Whereas 20th-century square-rigged vessels were constructed of steel with steel standing rigging, prior vessels used wood masts with hemp-fiber standing rigging. As rigs became taller by the end of the 19th century, masts relied more heavily on successive spars, stepped one atop the other to form the whole, from bottom to top: the lower mast, top mast, and topgallant mast. This construction relied heavily on support by a complex array of stays and shrouds. Each stay in either the fore-and-aft or athwartships direction had a corresponding one in the opposite direction providing counter-tension. Fore-and-aft the system of tensioning started with the stays that were anchored in front each mast.
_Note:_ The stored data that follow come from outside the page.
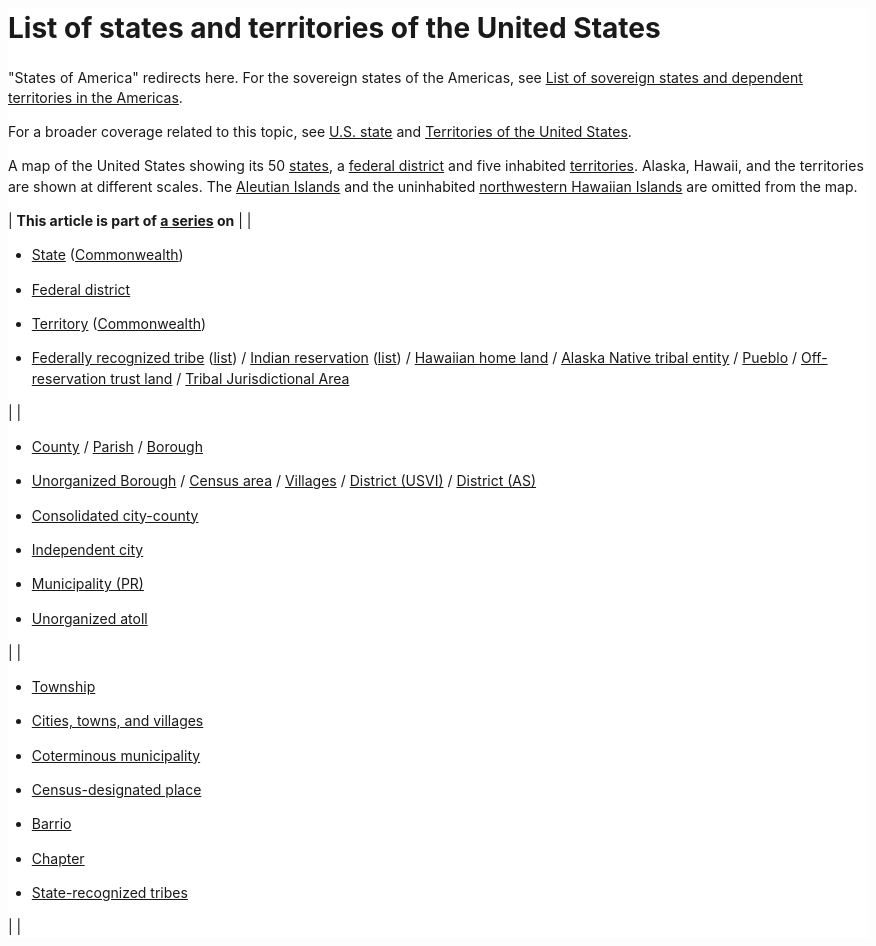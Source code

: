 # List of states and territories of the United States

"States of America" redirects here. For the sovereign states of the Americas, see [List of sovereign states and dependent territories in the Americas]().

For a broader coverage related to this topic, see [U.S. state]() and [Territories of the United States]().

A map of the United States showing its 50 [states](), a [federal district]() and five inhabited [territories](). Alaska, Hawaii, and the territories are shown at different scales. The [Aleutian Islands]() and the uninhabited [northwestern Hawaiian Islands]() are omitted from the map.

| **This article is part of [a series]() on** |
| 

*   [State]() ([Commonwealth]())

*   [Federal district]()
*   [Territory]() ([Commonwealth]())

*   [Federally recognized tribe]() ([list]()) / [Indian reservation]() ([list]()) / [Hawaiian home land]() / [Alaska Native tribal entity]() / [Pueblo]() / [Off-reservation trust land]() / [Tribal Jurisdictional Area]()

 |
| 

*   [County]() / [Parish]() / [Borough]()
*   [Unorganized Borough]() / [Census area]() / [Villages]() / [District (USVI)]() / [District (AS)]()

*   [Consolidated city-county]()
*   [Independent city]()
*   [Municipality (PR)]()

*   [Unorganized atoll]()

 |
| 

*   [Township]()

*   [Cities, towns, and villages]()
*   [Coterminous municipality]()

*   [Census-designated place]()

*   [Barrio]()
*   [Chapter]()

*   [State-recognized tribes]()

 |
| 
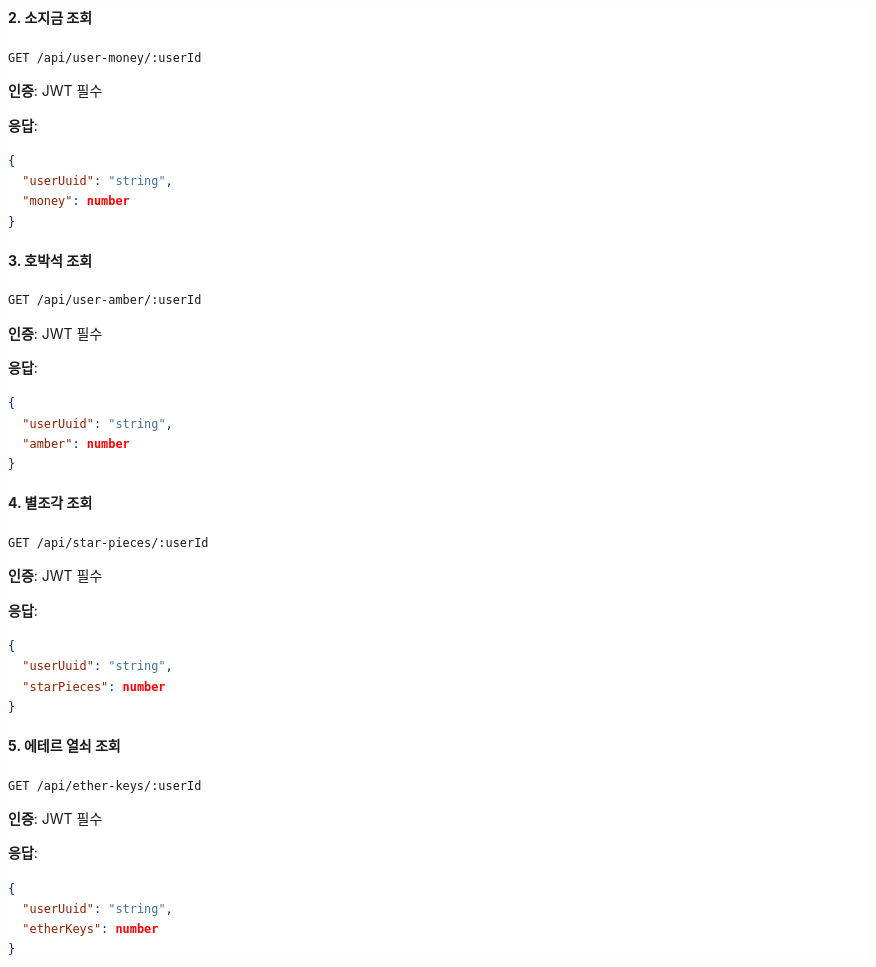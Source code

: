 #### 2. 소지금 조회
```
GET /api/user-money/:userId
```

**인증**: JWT 필수

**응답**:
```json
{
  "userUuid": "string",
  "money": number
}
```

#### 3. 호박석 조회
```
GET /api/user-amber/:userId
```

**인증**: JWT 필수

**응답**:
```json
{
  "userUuid": "string",
  "amber": number
}
```

#### 4. 별조각 조회
```
GET /api/star-pieces/:userId
```

**인증**: JWT 필수

**응답**:
```json
{
  "userUuid": "string",
  "starPieces": number
}
```

#### 5. 에테르 열쇠 조회
```
GET /api/ether-keys/:userId
```

**인증**: JWT 필수

**응답**:
```json
{
  "userUuid": "string",
  "etherKeys": number
}
```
Shrouds were tensioned by pairs of deadeyes, circular blocks that had the large-diameter line run around them, whilst multiple holes allowed smaller line—lanyard—to pass multiple times between the two and thereby allow tensioning of the shroud.

===Lateral support===
In addition to overlapping the mast below, the top mast and topgallant mast were supported laterally by shrouds that connected to either a platform, called a "top", or cross-wise beams, called "crosstrees", and anchored futtock shrouds from below that led to the lower mast.

===Fore-and-aft support===
Each additional mast segment was supported fore and aft by a series of stays that led forward. These lines were countered in tension by backstays, which were secured along the sides of the vessel behind the shrouds.